As an alternative anode material for lithium-ion batteries (LIBs), LiVO₃ has shown great potential. We wished to fully reveal its potential for lithium storage. We introduced low-cost oxalic acid as a carbon source to construct a LiVO₃/C core–shell structure. Employed as LIB anodes, the highly reversible specific capacity of LiVO₃/C reached 776.0 mA h g⁻¹ after 200 cycles at 0.2 A g⁻¹. During five periods of rate testing at various current densities (0.2, 0.5, 1.0, 2.0, 5.0 A g⁻¹), the average capacity of the LiVO₃/C electrode was 365.8 mA h g⁻¹ at 5.0 A g⁻¹, and retained a high discharge capacity of 569.0 mA h g⁻¹ when the current was returned to 0.2 A g⁻¹. Impressively, the LiVO₃/C anode presented an unprecedented high-rate long cycling performance of 205.0 mA h g⁻¹ at 10.0 A g⁻¹ after 2000 cycles.
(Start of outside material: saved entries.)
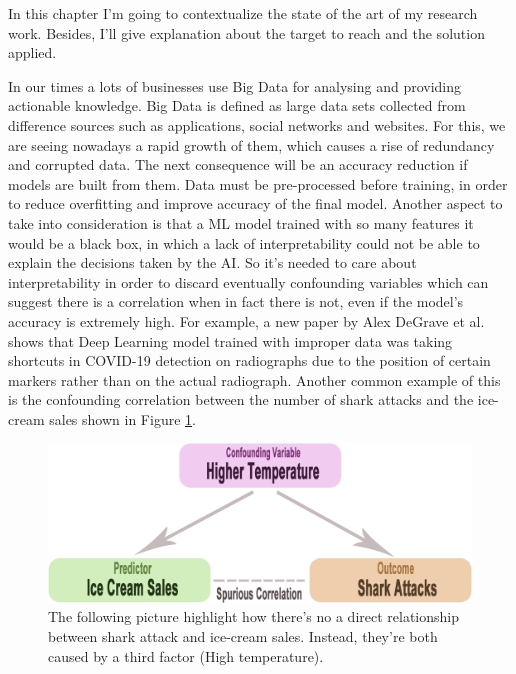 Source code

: In this chapter I'm going to contextualize the state of the art of my research work. 
Besides, I'll give explanation about the target to reach and the solution applied.\par
In our times a lots of businesses use Big Data for analysing and providing actionable knowledge.
Big Data is defined as large data sets collected from difference sources such as applications, social networks and websites.
For this, we are seeing nowadays a rapid growth of them, which causes a rise of redundancy and corrupted data.
The next consequence will be an accuracy reduction if models are built from them.
Data must be pre-processed before training, in order to reduce overfitting and improve accuracy of the final model.\newline
Another aspect to take into consideration is that a ML model trained with so many features it would be a black box, in which a lack of interpretability could not be able to explain the decisions taken by the AI.
So it's needed to care about interpretability in order to discard eventually confounding variables  which can suggest there is a correlation when in fact there is not, even if the model's accuracy is extremely high.
For example, a new paper by Alex DeGrave et al.\cite{degrave2021ai} shows that Deep Learning model trained with improper data was taking shortcuts in COVID-19 detection on radiographs due to the position of certain markers rather than on the actual radiograph.
Another common example of this is the confounding correlation between the number of shark attacks and the ice-cream sales shown in Figure \ref{fig:shark}.\newline
\begin{figure}[H]
    \centering
    \includegraphics[scale=0.25]{images/confounding.png}
    \caption{The following picture\cite{shark-icecream} highlight how there's no a direct relationship between shark attack and ice-cream sales. Instead, they're both caused by a third factor (High temperature)\cite{siegel2019ice}.}
    \label{fig:shark}
\end{figure}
The unprecedented lithium-storage ability was attributed to the unique core–shell structure, in which all-around carbon encapsulation provided many interfaces, and enhanced the electron conductivity and structural consistency of the LiVO₃/C electrode. Moreover, the adaptive reaction dynamics of the LiVO₃/C electrode were documented. That is, the gradually increasing pseudocapacitance contribution and decreasing charge-transfer impedance upon cycling were the intrinsic drivers of the excellent rate performance. This work promotes further development of anode materials based on LiVO₃.